If the disturbance signal is not available, control strategies are limited to feedback controllers. The type of controller differs as a function of the availability of a model. Elliott and Johnson [5] showed that at low frequencies, reducing the volume velocity of the panel leads to reduced sound power.

Networks of sensors [6, 7] or distributed sensors such as PVDF film [8] have been implemented to evaluate the volume velocity and to supply an SISO controller. System stability is guaranteed [9] when the actuators and the sensors are collocated and dual. An alternative to SISO controllers called “decentralized MIMO” consists in scattering manifold independents control units on the structure [10]. The results are fairly good but the technical resources needed are so huge that smart structures cannot be easily introduced in everyday equipment such as double-glazed windows, machinery shielding, vehicles. Moreover, active damping provides good performances without a model, but it is only efficient in the vicinity of a resonance frequency.

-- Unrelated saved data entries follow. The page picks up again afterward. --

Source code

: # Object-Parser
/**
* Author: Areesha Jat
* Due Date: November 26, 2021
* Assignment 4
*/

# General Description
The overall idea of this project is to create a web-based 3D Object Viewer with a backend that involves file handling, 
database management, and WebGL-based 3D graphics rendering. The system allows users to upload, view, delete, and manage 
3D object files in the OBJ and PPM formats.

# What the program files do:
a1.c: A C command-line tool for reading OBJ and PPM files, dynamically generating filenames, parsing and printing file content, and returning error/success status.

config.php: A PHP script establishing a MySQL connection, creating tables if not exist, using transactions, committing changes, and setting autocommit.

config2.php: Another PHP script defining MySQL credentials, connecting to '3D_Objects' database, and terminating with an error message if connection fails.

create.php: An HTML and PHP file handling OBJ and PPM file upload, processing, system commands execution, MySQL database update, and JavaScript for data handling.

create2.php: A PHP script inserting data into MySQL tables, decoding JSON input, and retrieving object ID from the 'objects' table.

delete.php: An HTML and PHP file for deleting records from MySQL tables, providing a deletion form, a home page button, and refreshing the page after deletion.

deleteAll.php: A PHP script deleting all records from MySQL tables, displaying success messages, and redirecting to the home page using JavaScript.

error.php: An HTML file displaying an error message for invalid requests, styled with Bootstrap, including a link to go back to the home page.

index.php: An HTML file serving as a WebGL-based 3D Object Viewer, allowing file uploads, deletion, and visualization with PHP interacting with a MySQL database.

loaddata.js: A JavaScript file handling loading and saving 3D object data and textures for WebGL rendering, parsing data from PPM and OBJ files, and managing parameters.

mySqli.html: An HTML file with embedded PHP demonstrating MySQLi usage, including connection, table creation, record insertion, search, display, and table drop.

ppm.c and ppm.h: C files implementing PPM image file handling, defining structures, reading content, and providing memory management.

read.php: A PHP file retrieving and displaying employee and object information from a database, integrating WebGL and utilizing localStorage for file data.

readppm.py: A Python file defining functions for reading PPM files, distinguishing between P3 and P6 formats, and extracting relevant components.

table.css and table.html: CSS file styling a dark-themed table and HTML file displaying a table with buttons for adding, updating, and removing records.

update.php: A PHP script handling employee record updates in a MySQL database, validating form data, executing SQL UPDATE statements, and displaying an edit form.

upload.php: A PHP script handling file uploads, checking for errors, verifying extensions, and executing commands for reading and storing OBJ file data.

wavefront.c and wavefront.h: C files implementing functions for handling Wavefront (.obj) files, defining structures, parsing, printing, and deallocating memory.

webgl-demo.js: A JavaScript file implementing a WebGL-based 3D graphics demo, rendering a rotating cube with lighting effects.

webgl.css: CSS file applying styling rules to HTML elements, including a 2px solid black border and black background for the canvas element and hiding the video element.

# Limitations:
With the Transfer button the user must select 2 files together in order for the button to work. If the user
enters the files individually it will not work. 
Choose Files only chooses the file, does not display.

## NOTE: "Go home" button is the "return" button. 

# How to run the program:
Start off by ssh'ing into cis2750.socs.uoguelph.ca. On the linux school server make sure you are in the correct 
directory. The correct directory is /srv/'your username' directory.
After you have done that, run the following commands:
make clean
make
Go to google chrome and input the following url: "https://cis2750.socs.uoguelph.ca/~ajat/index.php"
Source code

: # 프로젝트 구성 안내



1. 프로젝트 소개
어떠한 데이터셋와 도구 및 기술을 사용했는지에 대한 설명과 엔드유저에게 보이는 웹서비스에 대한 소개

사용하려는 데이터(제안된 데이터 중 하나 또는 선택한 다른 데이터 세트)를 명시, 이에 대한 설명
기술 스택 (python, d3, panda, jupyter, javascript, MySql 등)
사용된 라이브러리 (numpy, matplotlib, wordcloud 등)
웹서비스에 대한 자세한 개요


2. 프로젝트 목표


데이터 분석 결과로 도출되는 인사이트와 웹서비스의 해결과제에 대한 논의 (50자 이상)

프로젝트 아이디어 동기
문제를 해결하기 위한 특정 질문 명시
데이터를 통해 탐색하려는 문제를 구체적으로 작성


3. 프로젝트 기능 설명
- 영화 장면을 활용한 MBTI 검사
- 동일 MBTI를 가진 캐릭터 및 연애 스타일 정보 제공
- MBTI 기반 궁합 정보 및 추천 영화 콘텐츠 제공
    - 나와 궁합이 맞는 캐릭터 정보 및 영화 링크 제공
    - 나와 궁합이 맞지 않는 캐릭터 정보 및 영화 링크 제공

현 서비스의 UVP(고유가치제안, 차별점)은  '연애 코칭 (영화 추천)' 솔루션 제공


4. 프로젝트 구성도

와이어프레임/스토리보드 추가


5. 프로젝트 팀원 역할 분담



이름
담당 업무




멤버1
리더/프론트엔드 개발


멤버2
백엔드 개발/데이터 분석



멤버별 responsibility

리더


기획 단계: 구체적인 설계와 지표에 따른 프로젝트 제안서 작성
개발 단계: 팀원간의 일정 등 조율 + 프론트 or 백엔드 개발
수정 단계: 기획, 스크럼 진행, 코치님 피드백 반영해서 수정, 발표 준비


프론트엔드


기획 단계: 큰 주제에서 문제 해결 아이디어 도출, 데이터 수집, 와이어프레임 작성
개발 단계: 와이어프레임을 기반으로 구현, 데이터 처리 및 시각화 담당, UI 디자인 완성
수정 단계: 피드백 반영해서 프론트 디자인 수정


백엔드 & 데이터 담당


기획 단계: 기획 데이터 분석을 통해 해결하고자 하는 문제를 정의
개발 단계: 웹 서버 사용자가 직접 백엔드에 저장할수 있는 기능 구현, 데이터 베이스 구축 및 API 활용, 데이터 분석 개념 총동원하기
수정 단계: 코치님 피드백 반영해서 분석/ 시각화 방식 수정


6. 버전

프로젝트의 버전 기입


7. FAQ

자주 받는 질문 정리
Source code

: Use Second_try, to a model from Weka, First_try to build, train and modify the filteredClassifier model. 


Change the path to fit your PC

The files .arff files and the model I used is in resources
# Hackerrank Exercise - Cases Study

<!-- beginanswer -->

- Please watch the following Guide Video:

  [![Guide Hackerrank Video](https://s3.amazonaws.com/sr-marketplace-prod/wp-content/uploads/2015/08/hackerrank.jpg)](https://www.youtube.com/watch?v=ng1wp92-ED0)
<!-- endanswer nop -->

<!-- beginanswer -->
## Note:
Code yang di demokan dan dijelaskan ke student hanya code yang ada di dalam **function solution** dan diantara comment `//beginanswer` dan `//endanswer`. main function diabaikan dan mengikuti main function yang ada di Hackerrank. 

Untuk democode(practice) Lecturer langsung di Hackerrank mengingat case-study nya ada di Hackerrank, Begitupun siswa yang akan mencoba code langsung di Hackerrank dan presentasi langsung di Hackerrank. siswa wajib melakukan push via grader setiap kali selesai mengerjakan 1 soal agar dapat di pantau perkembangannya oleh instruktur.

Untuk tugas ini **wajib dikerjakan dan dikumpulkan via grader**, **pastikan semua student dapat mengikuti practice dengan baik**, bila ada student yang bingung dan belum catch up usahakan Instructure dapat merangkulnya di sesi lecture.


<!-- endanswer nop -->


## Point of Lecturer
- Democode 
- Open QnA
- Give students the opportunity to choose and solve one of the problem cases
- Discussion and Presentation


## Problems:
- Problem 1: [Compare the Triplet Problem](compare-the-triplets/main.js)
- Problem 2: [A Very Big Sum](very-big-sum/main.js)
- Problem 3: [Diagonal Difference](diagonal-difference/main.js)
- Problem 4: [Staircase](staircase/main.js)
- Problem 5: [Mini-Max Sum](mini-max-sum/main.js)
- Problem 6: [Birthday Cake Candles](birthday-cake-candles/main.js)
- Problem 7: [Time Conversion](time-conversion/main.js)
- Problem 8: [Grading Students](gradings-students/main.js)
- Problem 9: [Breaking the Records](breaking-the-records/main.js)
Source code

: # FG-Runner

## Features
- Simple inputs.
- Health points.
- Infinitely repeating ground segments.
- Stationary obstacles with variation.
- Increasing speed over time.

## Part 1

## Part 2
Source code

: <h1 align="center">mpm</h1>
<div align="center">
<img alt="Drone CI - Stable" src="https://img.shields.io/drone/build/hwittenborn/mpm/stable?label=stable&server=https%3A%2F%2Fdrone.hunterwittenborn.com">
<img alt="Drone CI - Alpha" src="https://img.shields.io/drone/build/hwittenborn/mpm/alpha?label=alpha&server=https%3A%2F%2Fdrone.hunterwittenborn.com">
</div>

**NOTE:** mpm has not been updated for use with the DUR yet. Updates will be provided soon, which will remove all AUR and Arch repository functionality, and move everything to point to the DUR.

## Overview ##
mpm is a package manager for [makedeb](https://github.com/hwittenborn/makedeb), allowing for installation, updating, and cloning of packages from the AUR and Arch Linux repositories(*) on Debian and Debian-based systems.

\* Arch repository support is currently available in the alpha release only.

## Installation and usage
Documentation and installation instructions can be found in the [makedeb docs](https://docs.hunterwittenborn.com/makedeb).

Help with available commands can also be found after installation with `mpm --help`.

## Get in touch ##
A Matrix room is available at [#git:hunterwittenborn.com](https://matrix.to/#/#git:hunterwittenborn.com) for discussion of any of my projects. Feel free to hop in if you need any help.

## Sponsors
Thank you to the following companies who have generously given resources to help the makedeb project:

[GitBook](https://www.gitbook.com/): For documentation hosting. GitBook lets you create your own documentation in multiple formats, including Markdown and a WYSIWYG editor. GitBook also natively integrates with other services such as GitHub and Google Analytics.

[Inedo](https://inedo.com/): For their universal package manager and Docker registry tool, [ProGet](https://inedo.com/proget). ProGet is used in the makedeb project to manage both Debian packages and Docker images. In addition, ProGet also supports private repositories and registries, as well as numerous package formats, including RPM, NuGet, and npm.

The model-based control strategy presents several advantages. It allows minimizing the number of sensors with modal reconstruction [11] and reducing control energy by nonlinear modal control [12, 13]. Complex and nonlinear structures can also be controlled with modal adaptative algorithm [14].

In the vibroacoustic field, accurate modeling is also required to adjust the controller. Baumann et al. [15, 16] proposed to compute sound power by using radiation filters. These filters are introduced in the state space model of the structure and the acoustic energy is incorporated in the cost function. Experiments carried out by Bingham et al. [17] and Dehandschutter et al. [18] demonstrated the validity of this method, but this technique is limited by the number of radiation filters that have to be introduced in the state space formulation.

Below the critical frequency, transmission is mass controlled [1]. Alujevic and Gardonio [19] showed that a light panel controlled by an active virtual mass with decentralized MIMO controllers behaves like a noncontrolled heavy panel. Transmission loss is increased but the sound power peaks still remain due to the lack of active damping.

The aim of this paper is to describe the reduction of sound transmission by modifying the modal distribution. When structures are relatively small and light, the panels have low modal overlap, so in this case, modal control appears to be adapted. It enables limiting the number of active components and concentrating control energy on high radiation efficiency modes. Active modal damping squeezes sound power peaks and controls low radiation efficiency modes which may be excited and transfer vibrating energy to structure bounds. Moreover, above the critical frequency, when the incidence angle is close to the coincidence angle, the behavior of the panel is controlled by damping. Consequently, transmission loss drops dramatically for a lightly damped structure. The effect of adding modal masses shifts the resonance frequencies to a less audible frequency range. Also, the mass control of one eigen mode can be considered as an addition of virtual modal mass. Thus, the acoustic characteristics of the structure should be improved in the upper frequency range.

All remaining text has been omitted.